Compared with qRT-PCR and microarray approaches designed for detecting known small RNAs, deep sequencing provides an opportunity to identify unknown ones, as well as to analyze the small RNAs with extremely diverse sequences, nucleotide editing and sequence variations at the 5’ or 3’ ends. Current method for sequencing small RNA requires several hundred nanograms (ng) of total RNA corresponding to thousands of oocytes or zygotes that are not readily obtainable. As a consequence, very few analyses have been conducted using deep sequencing to profile small RNAs in the early embryos of mammals due to RNA scarcity. This impedes investigations of the expression dynamics and modifications of small RNAs, as well as of their functions.

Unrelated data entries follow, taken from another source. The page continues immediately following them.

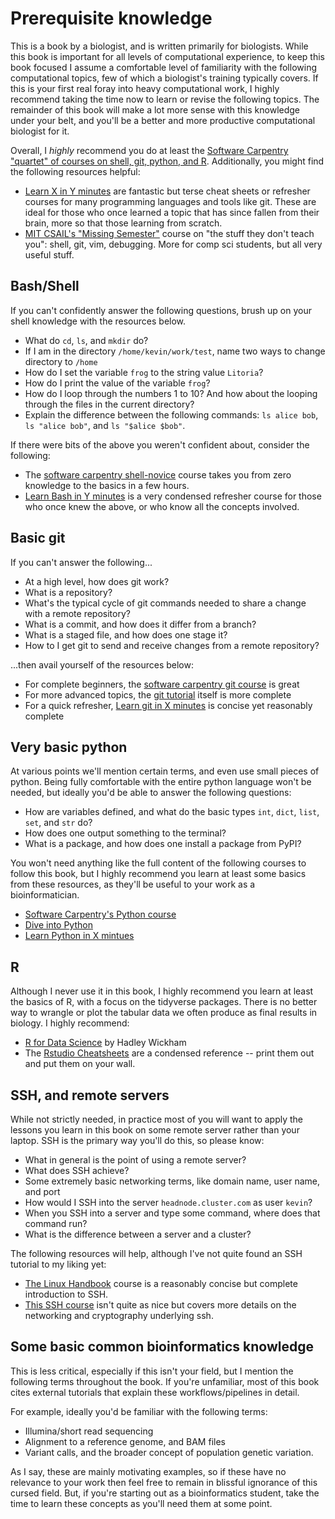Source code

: # Prerequisite knowledge

This is a book by a biologist, and is written primarily for biologists. While this book is important for all levels of computational experience, to keep this book focused I assume a comfortable level of familiarity with the following computational topics, few of which a biologist's training typically covers. If this is your first real foray into heavy computational work, I highly recommend taking the time now to learn or revise the following topics. The remainder of this book will make a lot more sense with this knowledge under your belt, and you'll be a better and more productive computational biologist for it.

Overall, I *highly* recommend you do at least the [Software Carpentry "quartet" of courses on shell, git, python, and R](https://software-carpentry.org/lessons/). Additionally, you might find the following resources helpful:

- [Learn X in Y minutes](https://learnxinyminutes.com/) are fantastic but terse cheat sheets or refresher courses for many programming languages and tools like git. These are ideal for those who once learned a topic that has since fallen from their brain, more so that those learning from scratch.
- [MIT CSAIL's "Missing Semester"](https://missing.csail.mit.edu/) course on "the stuff they don't teach you": shell, git, vim, debugging. More for comp sci students, but all very useful stuff.


## Bash/Shell

If you can't confidently answer the following questions, brush up on your shell knowledge with the resources below.

- What do `cd`, `ls`, and `mkdir` do?
- If I am in the directory `/home/kevin/work/test`, name two ways to change directory to `/home`
- How do I set the variable `frog` to the string value `Litoria`?
- How do I print the value of the variable `frog`?
- How do I loop through the numbers 1 to 10? And how about the looping through the files in the current directory?
- Explain the difference between the following commands: `ls alice bob`, `ls "alice bob"`, and `ls "$alice $bob"`.

If there were bits of the above you weren't confident about, consider the following:

- The [software carpentry shell-novice](https://swcarpentry.github.io/shell-novice/) course takes you from zero knowledge to the basics in a few hours.
- [Learn Bash in Y minutes](https://learnxinyminutes.com/docs/bash/) is a very condensed refresher course for those who once knew the above, or who know all the concepts involved.

## Basic git

If you can't answer the following...

- At a high level, how does git work?
- What is a repository?
- What's the typical cycle of git commands needed to share a change with a remote repository?
- What is a commit, and how does it differ from a branch?
- What is a staged file, and how does one stage it?
- How to I get git to send and receive changes from a remote repository?

...then avail yourself of the resources below:

- For complete beginners, the [software carpentry git course](https://swcarpentry.github.io/git-novice/) is great
- For more advanced topics, the [git tutorial](https://git-scm.com/docs/gittutorial) itself is more complete
- For a quick refresher, [Learn git in X minutes](https://learnxinyminutes.com/docs/git/) is concise yet reasonably complete


## Very basic python

At various points we'll mention certain terms, and even use small pieces of python. Being fully comfortable with the entire python language won't be needed, but ideally you'd be able to answer the following questions:

- How are variables defined, and what do the basic types `int`, `dict`, `list`, `set`, and `str` do?
- How does one output something to the terminal?
- What is a package, and how does one install a package from PyPI?

You won't need anything like the full content of the following courses to follow this book, but I highly recommend you learn at least some basics from these resources, as they'll be useful to your work as a bioinformatician.

- [Software Carpentry's Python course](https://swcarpentry.github.io/python-novice-inflammation/)
- [Dive into Python](https://diveintopython3.problemsolving.io/)
- [Learn Python in X mintues](https://learnxinyminutes.com/docs/python/)


## R

Although I never use it in this book, I highly recommend you learn at least the basics of R, with a focus on the tidyverse packages. There is no better way to wrangle or plot the tabular data we often produce as final results in biology. I highly recommend:


- [R for Data Science](https://r4ds.hadley.nz/) by Hadley Wickham
- The [Rstudio Cheatsheets](https://posit.co/resources/cheatsheets/) are a condensed reference -- print them out and put them on your wall.


## SSH, and remote servers

While not strictly needed, in practice most of you will want to apply the lessons you learn in this book on some remote server rather than your laptop. SSH is the primary way you'll do this, so please know:

- What in general is the point of using a remote server?
- What does SSH achieve?
- Some extremely basic networking terms, like domain name, user name, and port
- How would I SSH into the server `headnode.cluster.com` as user `kevin`?
- When you SSH into a server and type some command, where does that command run?
- What is the difference between a server and a cluster?

The following resources will help, although I've not quite found an SSH tutorial to my liking yet:

- [The Linux Handbook](https://linuxhandbook.com/ssh-basics/) course is a reasonably concise but complete introduction to SSH.
- [This SSH course](https://www.hostinger.com/tutorials/ssh-tutorial-how-does-ssh-work) isn't quite as nice but covers more details on the networking and cryptography underlying ssh.



## Some basic common bioinformatics knowledge

This is less critical, especially if this isn't your field, but I mention the following terms throughout the book. If you're unfamiliar, most of this book cites external tutorials that explain these workflows/pipelines in detail.

For example, ideally you'd be familiar with the following terms:

- Illumina/short read sequencing
- Alignment to a reference genome, and BAM files
- Variant calls, and the broader concept of population genetic variation.

As I say, these are mainly motivating examples, so if these have no relevance to your work then feel free to remain in blissful ignorance of this cursed field. But, if you're starting out as a bioinformatics student, take the time to learn these concepts as you'll need them at some point.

A team of researchers led by Prof. WU Ligang at National Center for Protein Science·Shanghai, Institute of Biochemistry and Cell Biology, Shanghai Institutes for Biological Sciences (SIBS) of Chinese Academy of Sciences has reported an improved small RNA sequencing method requiring only 10 ng of total RNA and revealed dynamic modifications and activities of small RNAs during mouse fertilization and early embryonic development. This work was published in Science Advances.

Researchers have optimized the method for constructing a small RNAs cDNA library which only requires less than 50 oocytes or 10 ng total RNA as input and can detect small RNAs with a broad abundance range of >10,000-fold. Taking advantage of this more sensitive deep sequencing method, they profiled small RNAs in mouse oocytes and 1C-8C embryos and found that the first wave of miRNA production can be detected in the zygotes as early as about five hours after fertilization. Although highly expressed in sperm, the small RNAs carried by a single sperm were extremely low when compared with the ones already existing in an oocyte.

Moreover, researchers observed an extensive degradation of maternal miRNAs at the 1C and 2C stages, which coincides with the temporal rising of miRNA adenylation during embryonic development. Interestingly, only half of the miRNA species are adenylated and they decay slower than the non-adenylatable ones. This observation suggests that adenylation may protect miRNAs from massive maternal miRNA degradation in maternal-zygotic transition (MZT) when maternally inherited RNAs are rapidly degraded and zygotic genes are extensively activated. These result in a rapid cell fate transition from gametic to totipotent.

By analyzing the small RNA sequencing data and the previous large-scale transcriptome data, researchers found that the function of miRNA is suppressed in 1C-2C and switched on again after the 2C stage in the mouse embryos. In contrast to non-conserved miRNAs, many highly expressed conserved maternal miRNAs are actively expressed after fertilization and target for degradation nascent mRNAs transcribed during the early wave of gene activation, as well as many maternal genes. This intriguing finding indicates that, in addition to their roles in oogenesis, maternal miRNAs appear to have important functions in early embryonic development. These miRNAs are stored in the mature oocyte with their activity repressed and are then reactivated after the 2C stage to regulate early zygotic genes post-transcriptionally along with their newly produced siblings.

The study thus provides valuable data sets for further examination of small RNAs in early embryos, and more importantly, a robust and sensitive small RNA profiling method that can be applied to other studies where RNA material is scarce.

The study was conducted in collaboration with Prof. SHI Huijuan’s lab from Shanghai Institute of Planned Parenthood Research.

The study was supported by grants from the Ministry of Science and Technology and National Natural Science Foundation of China.